This story originally appeared in UCLA Today, a discontinued publication.

Faculty member gives up his home to homeless family for $1 a month

How many of us have read a story about someone performing a selfless and generous act and been inspired to pay it forward? How many of us have actually acted on that feeling?
Tony Tolbert, associate director of admissions and outreach and an adjunct professor at UCLA School of Law, did – in a big way.
Tony Tolbert
Tony Tolbert believes everyone has something that they can do to help others.
Moved by a magazine story about an Atlanta family who sold their home and donated $800,000 from the proceeds to charity, Tolbert began to think hard and long about what he could do to make the world a bit better for someone.
"It had a profound effect on me," said Tolbert. "Once I read it, I couldn’t shake it for two or three days. It kept coming back to me."
So in 2011, at age 50, Tolbert decided to move in with his mother and rent his fully furnished South Los Angeles home for $1 a month for a year to a woman and her children who had left an abusive situation and were trying to get back on their feet. He worked with a local social services agency to find a suitable tenant and was able to offer a safe, living space to this struggling family he had never met before.
This arrangement worked so well that Tolbert decided to do it again a year later.
On Dec. 29, Tolbert welcomed Felicia Dukes, a single mother of four, who had been living at Alexandria House since February 2011. The family landed at the nonprofit transitional home after Dukes went on maternity leave and fell behind on rent.
"I think a lot of us underestimate or downplay what we can do just by one act and what ripple effect or multiplier effect that might have," said Tolbert, whose story has recently been featured in the Los Angeles Times, CBS News, the Huffington Post, People magazine and the U.K. Daily Mail, to name a few. "I’ve had so many wonderful opportunities in my life as far as having a great family, wonderful educational opportunities, great jobs. I almost feel like if I’m not prepared to make a difference and contribute, who am I waiting for?"
Tolbert’s commitment to helping others is rooted in the example set by his parents. When he was growing up, his parents always had room for an extra person at their dinner table and had no qualms about offering someone who needed help a place to stay. "That really planted a seed from an early age of the notion that we all are responsible for one another, and we can help take care of one another," he said.
Very few people — even those with whom he works closest — knew of Tolbert’s inspirational gift prior to the news coverage. Donna Colin, director of major gifts and stewardship for the law school, received an email over the winter break from a faculty member who had read Tolbert’s story in the Los Angeles Times and circulated it to his colleagues.
"I was absolutely flabbergasted because I have known Tony for a long time and had never known of this," said Colin, who has worked with Tolbert for eight or nine years and knew him prior to that as a volunteer coach for her daughter's basketball team.
"I also wasn’t entirely surprised, because I have always thought the world of him," said Colin. "His unbelievable generosity and courage are making me examine my own actions and inactions. Tony clearly walks the walk. And it makes me think of all the good intentions I have had, but have failed to implement.   I feel inspired to try and be a better, more proactive and more giving person."

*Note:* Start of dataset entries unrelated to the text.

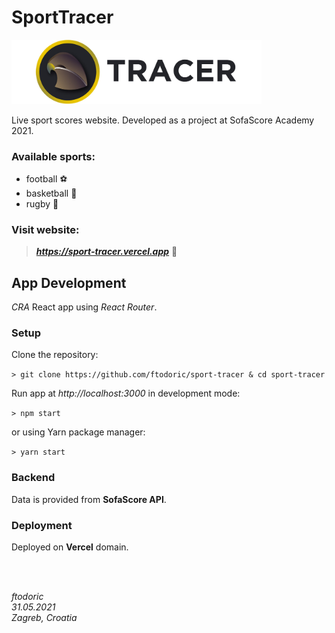# SportTracer
<img src="./src/images/tracer-cropped.png" width=400px alt="app logo"/>

Live sport scores website. Developed as a project at SofaScore Academy 2021.  

### Available sports:

- football :soccer:
- basketball :basketball:
- rugby :football:

### Visit website:
> ___https://sport-tracer.vercel.app___ :link:

## App Development

_CRA_ React app using _React Router_.

### Setup

Clone the repository:

``> git clone https://github.com/ftodoric/sport-tracer & cd sport-tracer``

Run app at _http://localhost:3000_ in development mode:

``> npm start``  
  
or using Yarn package manager:
  
``> yarn start``

### Backend
Data is provided from **SofaScore API**.

### Deployment
Deployed on **Vercel** domain.

<br></br>

_ftodoric_ <!-- author -->  
_31.05.2021_ <!-- project start date -->  
_Zagreb, Croatia_ <!-- location -->
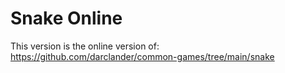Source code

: # Snake Online
This version is the online version of: https://github.com/darclander/common-games/tree/main/snake
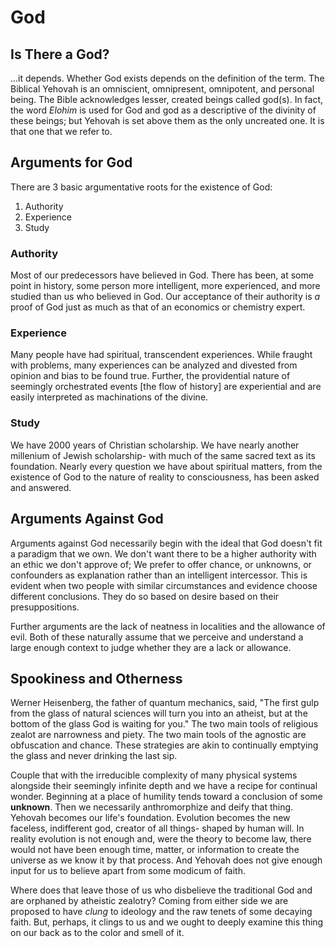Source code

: # God

## Is There a God?

...it depends.
Whether God exists depends on the definition of the term.
The Biblical Yehovah is an omniscient, omnipresent, omnipotent, and personal being.
The Bible acknowledges lesser, created beings called god(s).
In fact, the word _Elohim_ is used for God and god as a descriptive of the divinity of these beings;
but Yehovah is set above them as the only uncreated one.
It is that one that we refer to.


## Arguments for God

There are 3 basic argumentative roots for the existence of God:
1. Authority
2. Experience
3. Study

### Authority

Most of our predecessors have believed in God.
There has been, at some point in history, some person more intelligent, more experienced, and more studied than us who believed in God.
Our acceptance of their authority is _a_ proof of God just as much as that of an economics or chemistry expert.

### Experience

Many people have had spiritual, transcendent experiences.
While fraught with problems, many experiences can be analyzed and divested from opinion and bias to be found true.
Further, the providential nature of seemingly orchestrated events [the flow of history] are experiential and are easily interpreted as machinations of the divine.

### Study

We have 2000 years of Christian scholarship.
We have nearly another millenium of Jewish scholarship- with much of the same sacred text as its foundation.
Nearly every question we have about spiritual matters, from the existence of God to the nature of reality to consciousness, has been asked and answered.


## Arguments Against God

Arguments against God necessarily begin with the ideal that God doesn't fit a paradigm that we own.
We don't want there to be a higher authority with an ethic we don't approve of;
We prefer to offer chance, or unknowns, or confounders as explanation rather than an intelligent intercessor.
This is evident when two people with similar circumstances and evidence choose different conclusions.
They do so based on desire based on their presuppositions.

Further arguments are the lack of neatness in localities and the allowance of evil.
Both of these naturally assume that we perceive and understand a large enough context to judge whether they are a lack or allowance.


## Spookiness and Otherness

Werner Heisenberg, the father of quantum mechanics, said, "The first gulp from the glass of natural sciences will turn you into an atheist, but at the bottom of the glass God is waiting for you."
The two main tools of religious zealot are narrowness and piety.
The two main tools of the agnostic are obfuscation and chance.
These strategies are akin to continually emptying the glass and never drinking the last sip.

Couple that with the irreducible complexity of many physical systems alongside their seemingly infinite depth and we have a recipe for continual wonder.
Beginning at a place of humility tends toward a conclusion of some **unknown**.
Then we necessarily anthromorphize and deify that thing.
Yehovah becomes our life's foundation.
Evolution becomes the new faceless, indifferent god, creator of all things- shaped by human will.
In reality evolution is not enough and, were the theory to become law, there would not have been enough time, matter, or information to create the universe as we know it by that process.
And Yehovah does not give enough input for us to believe apart from some modicum of faith.

Where does that leave those of us who disbelieve the traditional God and are orphaned by atheistic zealotry?
Coming from either side we are proposed to have _clung_ to ideology and the raw tenets of some decaying faith.
But, perhaps, it clings to us and we ought to deeply examine this thing on our back as to the color and smell of it.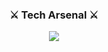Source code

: <h3 align="center">⚔️ Tech Arsenal ⚔️</h3> <p align="center"> <img src="https://skillicons.dev/icons?i=cpp,cs,python,unreal,godot,windows" /> </p>
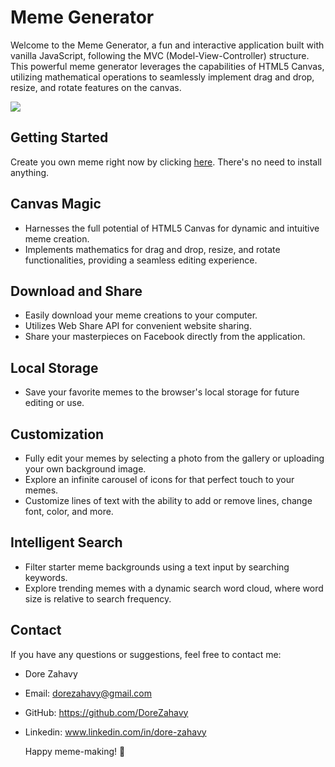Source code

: # Meme Generator

Welcome to the Meme Generator, a fun and interactive application built with vanilla JavaScript, following the MVC (Model-View-Controller) structure. This powerful meme generator leverages the capabilities of HTML5 Canvas, utilizing mathematical operations to seamlessly implement drag and drop, resize, and rotate features on the canvas.

![](https://github.com/DoreZahavy/meme-generator/blob/main/meme-gen-demo.gif)

## Getting Started

Create you own meme right now by clicking [here](https://dorezahavy.github.io/meme-generator/). There's no need to install anything.

## Canvas Magic

* Harnesses the full potential of HTML5 Canvas for dynamic and intuitive meme creation.
* Implements mathematics for drag and drop, resize, and rotate functionalities, providing a seamless editing experience.

## Download and Share

* Easily download your meme creations to your computer.
* Utilizes Web Share API for convenient website sharing.
* Share your masterpieces on Facebook directly from the application.

## Local Storage

* Save your favorite memes to the browser's local storage for future editing or use.

## Customization

* Fully edit your memes by selecting a photo from the gallery or uploading your own background image.
* Explore an infinite carousel of icons for that perfect touch to your memes.
* Customize lines of text with the ability to add or remove lines, change font, color, and more.

## Intelligent Search

* Filter starter meme backgrounds using a text input by searching keywords.
* Explore trending memes with a dynamic search word cloud, where word size is relative to search frequency.

## Contact

If you have any questions or suggestions, feel free to contact me:
* Dore Zahavy
* Email: dorezahavy@gmail.com
* GitHub: https://github.com/DoreZahavy
* Linkedin: www.linkedin.com/in/dore-zahavy

  Happy meme-making! 🎉

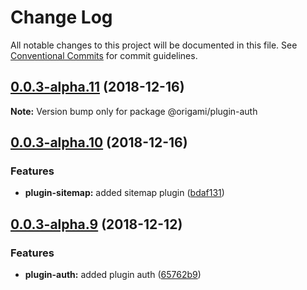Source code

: # Change Log

All notable changes to this project will be documented in this file.
See [Conventional Commits](https://conventionalcommits.org) for commit guidelines.

## [0.0.3-alpha.11](https://github.com/origami-cms/core/tree/master/packages/plugin-auth/compare/v0.0.3-alpha.10...v0.0.3-alpha.11) (2018-12-16)

**Note:** Version bump only for package @origami/plugin-auth





## [0.0.3-alpha.10](https://github.com/origami-cms/core/tree/master/packages/plugin-auth/compare/v0.0.3-alpha.9...v0.0.3-alpha.10) (2018-12-16)


### Features

* **plugin-sitemap:** added sitemap plugin ([bdaf131](https://github.com/origami-cms/core/tree/master/packages/plugin-auth/commit/bdaf131))





## [0.0.3-alpha.9](https://github.com/origami-cms/core/tree/master/packages/plugin-auth/compare/v0.0.3-alpha.8...v0.0.3-alpha.9) (2018-12-12)


### Features

* **plugin-auth:** added plugin auth ([65762b9](https://github.com/origami-cms/core/tree/master/packages/plugin-auth/commit/65762b9))
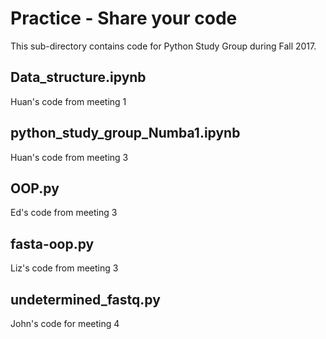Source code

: # Practice - Share your code

This sub-directory contains code for Python Study Group during Fall 2017.

## Data_structure.ipynb
Huan's code from meeting 1

## python_study_group_Numba1.ipynb
Huan's code from meeting 3

## OOP.py
Ed's code from meeting 3

## fasta-oop.py
Liz's code from meeting 3

## undetermined_fastq.py
John's code for meeting 4


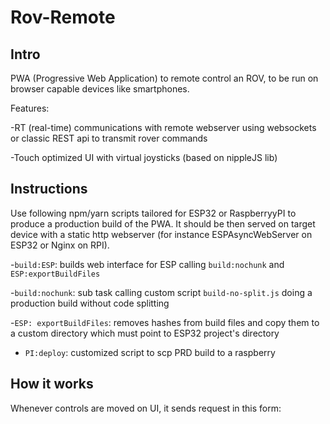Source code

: # Rov-Remote
## Intro
PWA (Progressive Web Application) to remote control an ROV, to be run on browser capable devices like smartphones.

Features:

-RT (real-time) communications with remote webserver using websockets or classic REST api to transmit rover commands

-Touch optimized UI with virtual joysticks (based on nippleJS lib)

## Instructions

Use following npm/yarn scripts tailored for ESP32 or RaspberryyPI to produce a production build of the PWA.
It should be then served on target device with a static http webserver (for instance ESPAsyncWebServer on ESP32 or Nginx on RPI).

-`build:ESP`: builds web interface for ESP calling `build:nochunk` and `ESP:exportBuildFiles`

-`build:nochunk`: sub task calling custom script `build-no-split.js` doing a production build without code splitting

-`ESP: exportBuildFiles`: removes hashes from build files and copy them to a custom directory which must point to ESP32 project's directory

- `PI:deploy`: customized script to scp PRD build to a raspberry 


## How it works

Whenever controls are moved on UI, it sends request in this form:
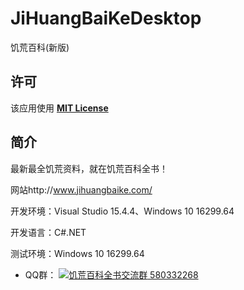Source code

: # JiHuangBaiKeDesktop
饥荒百科(新版)

## 许可
该应用使用 [__MIT License__](https://github.com/tpxxn/JiHuangBaiKeCSharp/blob/newMaster/LICENSE)

## 简介
最新最全饥荒资料，就在饥荒百科全书！

网站http://www.jihuangbaike.com/ 

开发环境：Visual Studio 15.4.4、Windows 10 16299.64

开发语言：C#.NET

测试环境：Windows 10 16299.64

- QQ群： <a target="_blank" href="http://shang.qq.com/wpa/qunwpa?idkey=79bf71c5232fb608d5cf56a0b324c960904ac5911ea321faa0b13e5afdef0d5f"><img border="0" src="http://pub.idqqimg.com/wpa/images/group.png" alt="饥荒百科全书交流群" title="饥荒百科全书交流群"> 580332268</a>
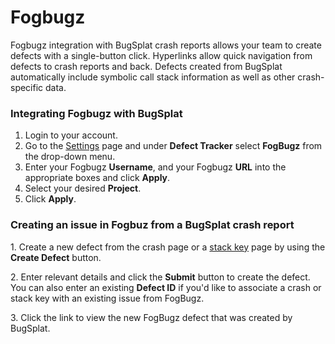 # Fogbugz

Fogbugz integration with BugSplat crash reports allows your team to create defects with a single-button click. Hyperlinks allow quick navigation from defects to crash reports and back. Defects created from BugSplat automatically include symbolic call stack information as well as other crash-specific data.

### Integrating Fogbugz with BugSplat

1. Login to your account.&#x20;
2. Go to the [Settings](https://app.bugsplat.com/v2/settings/database/integrations#defect-trackers) page and under **Defect Tracker** select **FogBugz** from the drop-down menu.
3. Enter your Fogbugz **Username**, and your Fogbugz **URL** into the appropriate boxes and click **Apply**.
4. Select your desired **Project**.
5. Click **Apply**.

### Creating an issue in Fogbuz from a BugSplat crash report

1\. Create a new defect from the crash page or a [stack key](../../../../education/bugsplat-terminology.md#stack-key) page by using the **Create Defect** button.

2\. Enter relevant details and click the **Submit** button to create the defect. You can also enter an existing **Defect ID** if you'd like to associate a crash or stack key with an existing issue from FogBugz.

3\. Click the link to view the new FogBugz defect that was created by BugSplat.
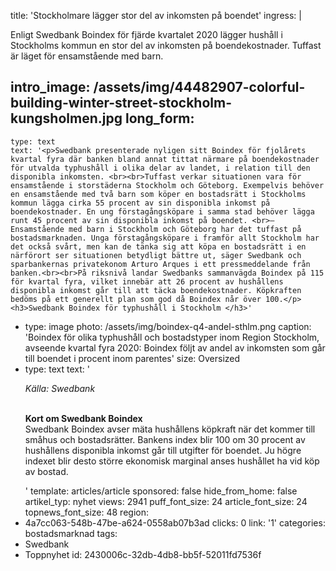 title: 'Stockholmare lägger stor del av inkomsten på boendet'
ingress: |
  <p>Enligt Swedbank Boindex för fjärde kvartalet 2020 lägger hushåll i Stockholms kommun en stor del av inkomsten på boendekostnader. Tuffast är läget för ensamstående med barn.
  </p>
  
intro_image: /assets/img/44482907-colorful-building-winter-street-stockholm-kungsholmen.jpg
long_form:
  -
    type: text
    text: '<p>Swedbank presenterade nyligen sitt Boindex för fjolårets kvartal fyra där banken bland annat tittat närmare på boendekostnader för utvalda typhushåll i olika delar av landet, i relation till den disponibla inkomsten. <br><br>Tuffast verkar situationen vara för ensamstående i storstäderna Stockholm och Göteborg. Exempelvis behöver en ensamstående med två barn som köper en bostadsrätt i Stockholms kommun lägga cirka 55 procent av sin disponibla inkomst på boendekostnader. En ung förstagångsköpare i samma stad behöver lägga runt 45 procent av sin disponibla inkomst på boendet. <br>– Ensamstående med barn i Stockholm och Göteborg har det tuffast på bostadsmarknaden. Unga förstagångsköpare i framför allt Stockholm har det också svårt, men kan de tänka sig att köpa en bostadsrätt i en närförort ser situationen betydligt bättre ut, säger Swedbank och sparbankernas privatekonom Arturo Arques i ett pressmeddelande från banken.<br><br>På riksnivå landar Swedbanks sammanvägda Boindex på 115 för kvartal fyra, vilket innebär att 26 procent av hushållens disponibla inkomst går till att täcka boendekostnader. Köpkraften bedöms på ett generellt plan som god då Boindex når över 100.</p><h3>Swedbank Boindex för typhushåll i Stockholm </h3>'
  -
    type: image
    photo: /assets/img/boindex-q4-andel-sthlm.png
    caption: 'Boindex för olika typhushåll och bostadstyper inom Region Stockholm, avseende kvartal fyra 2020: Boindex följt av andel av inkomsten som går till boendet i procent inom parentes'
    size: Oversized
  -
    type: text
    text: '<p><i>Källa: Swedbank</i></p><p><b><br>Kort om Swedbank Boindex<br></b>Swedbank Boindex avser mäta hushållens köpkraft när det kommer till småhus och bostadsrätter. Bankens index blir 100 om 30 procent av hushållens disponibla inkomst går till utgifter för boendet. Ju högre indexet blir desto större ekonomisk marginal anses hushållet ha vid köp av bostad.</p>'
template: articles/article
sponsored: false
hide_from_home: false
artikel_typ: nyhet
views: 2941
puff_font_size: 24
article_font_size: 24
topnews_font_size: 48
region:
  - 4a7cc063-548b-47be-a624-0558ab07b3ad
clicks: 0
link: '1'
categories: bostadsmarknad
tags:
  - Swedbank
  - Toppnyhet
id: 2430006c-32db-4db8-bb5f-52011fd7536f
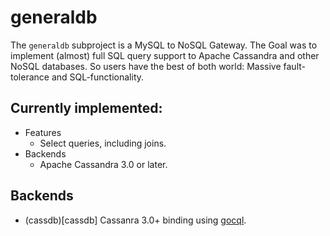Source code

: # generaldb

The `generaldb` subproject is a MySQL to NoSQL Gateway.
The Goal was to implement (almost) full SQL query support to Apache Cassandra
and other NoSQL databases. So users have the best of both world:
Massive fault-tolerance and SQL-functionality.

## Currently implemented:

- Features
	- Select queries, including joins.
- Backends
	- Apache Cassandra 3.0 or later.

## Backends

- (cassdb)[cassdb] Cassanra 3.0+ binding using [gocql](https://github.com/gocql/gocql).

Since his story broke, Tolbert estimates he has received nearly 500 emails from people, mostly strangers, from all over the world. Many say that they’ve never before been inspired to write an email to someone they heard about in the news, but that they were so moved by Tolbert’s gesture that they had to reach out.
Some have even been inspired to perform their own acts of kindness and, like Colin, reflect on their own situation and how they can make a difference in their own communities. One man has offered to provide Dukes with free personal coaching for a year while one woman felt so inspired that she decided to replicate Tolbert's gesture by making her vacant home available to a family in need. The examples of how people have paid it forward are too many to remember off the top of his head, Tolbert said.
His story is not only catching the attention of adults, it is also impacting teens. A high school teacher in Seattle emailed Tolbert to tell him that she had incorporated his story into a class discussion about kindness in the aftermath of Sandy Hook Elementary School in Connecticut. Her class has since pledged to do a community project to support the homeless. In addition, he was interviewed this morning by a group of high school students in Colorado who had chosen his story as the basis for a project on social justice.
"Frankly, I had no clue that this would resonate with so many people," said Tolbert, adding that he thought maybe a few people would pay attention to the story and maybe do something positive as a result. "I really had no idea the kind of ‘legs’ it would have."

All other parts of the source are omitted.